Editorial: Sneaky gun amnesty
Toronto Star, Apr 12, 2007 04:30 AM
Canada's gun laws are hardly burdensome. Gun owners have to be properly licensed and must register their handguns and "long" guns, such as rifles and shotguns. At the moment, Ottawa is even handing out licence renewals free.

The opening line is raising guffaws from coast to coast. A 2 billion dollar fiasco that isn't, and can't keep track of duck guns, let alone criminal hardware. Costs at least $110 million a year to maintain. Employs some 1200 people. None of this drain on the taxpayer existed 12 years ago, and massage the numbers from Statscan all you want, hasn't altered the statistically insignificant gun-crime landscape in Canada one iota. Hardly burdensome? Because of C-68, firearms owners now are required to pay for and take one or more weekend courses, pony up upwards of $80 for a licence (possession and acquisition licence, or PAL), subject themselves to a litany of charter violations, beg for permission to even take some of their firearms to the range (authorization to transport), keep track and carry with them through swamp and bush, paperwork (registration certificate), without which their property may be seized. My paperwork folder for my 20 odd firearms is 4 inches thick. Even my pre War of 1812 flintlock pistol reproductions are papered, for God's sake. When was the last time a Toronto gangbanger settled a score with a 1730 Queen Anne pistol?

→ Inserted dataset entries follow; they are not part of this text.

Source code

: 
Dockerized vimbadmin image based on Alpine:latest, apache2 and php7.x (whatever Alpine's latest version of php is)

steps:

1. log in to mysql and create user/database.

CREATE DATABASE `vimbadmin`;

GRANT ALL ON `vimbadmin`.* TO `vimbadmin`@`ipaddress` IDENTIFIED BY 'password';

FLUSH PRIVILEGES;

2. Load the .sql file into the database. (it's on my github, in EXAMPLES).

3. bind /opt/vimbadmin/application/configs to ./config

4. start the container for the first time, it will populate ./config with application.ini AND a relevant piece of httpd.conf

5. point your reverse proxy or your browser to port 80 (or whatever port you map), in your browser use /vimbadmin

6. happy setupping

Licences are handed out free presently because the Conservatives recognize that the requirement for a renewal every 5 years is just ridiculous. To beat the proverbial dead horse, gangbangers don't have the requirement, because they just skip the licencing thingy.
Even so, Prime Minister Stephen Harper's Conservatives have never met a gun law they would not like to soften. To that end, they introduced Bill C-21 in Parliament last year to kill the long-gun registry by repealing the requirement to register firearms that are non-restricted, such as hunting rifles and shotguns.

Bill C-21 has not yet been passed, so technically long-gun owners still need to register their guns.

The last part is true. C-21 has not passed, and frankly, most firearms owners hope it never does. There are egregious policy errors in C-21, and while the requirement to register non-restricted firearms ends, the burden of approving transfers falls to the Chief Firearms Officers in the provinces (something that is happening increasingly already). Ergo, registration has merely passed from the Feds to the provinces. This is "softening the gun laws"? This is a political nightmare waiting to happen in McGuinty's Ontario.
Most Canadian gun owners are law-abiding people who have done so. Nearly 2 million Canadians are licensed to own 7 million registered guns. There is 90 per cent compliance with registration.

The 90 percent statistic was generated by McLellan et al, and parroted to no end by Wendy Cukier and her cohorts as a means to sell the program, years ago. Its never been proven, is truly unknowable, and based on the assumption that the Canadian Firearms Centre had estimated the firearms population at a certain low number, had registered 90% of that number, so geewhiz, 90% compliance. Estimates of firearms numbers in Canada run as high as 20 million. There are certainly way more than the 7 million tossed around in the editorial. These stats have never withstood scrutiny. Two million owners would be a very conservative estimate. Practically every gunowner knows someone who has not registered...

But in a spring hunting season gift to gun scofflaws, the Harper Tories have just quietly given a one-year reprieve, until May 16, 2008, to long-gun owners who let their licences expire after Jan. 1, 2004, and have failed to renew them or who have not registered their guns at all.

These gun owners are breaking the law, and police can seize their guns, but the amnesty makes it less likely they would be charged with a crime.

Hmm, scofflaw... a quaint 19th century term for one who laughs or flaunts the law... Hardly describes the typical gun owner who chooses civil disobedience over compliance with an ideologically driven political agenda. Maybe would apply to all those fine upstanding citizens packing heat in Miller's Toronto, but be assured, Canadian firearms owners are hardly laughing. The amendments to the Criminal Code that accompanied bill C-68 have seen to that. The recent decisions of the Supreme Court that upheld charter protections for alleged terrorists gave that group more rights than firearms owners in Canada presently enjoy.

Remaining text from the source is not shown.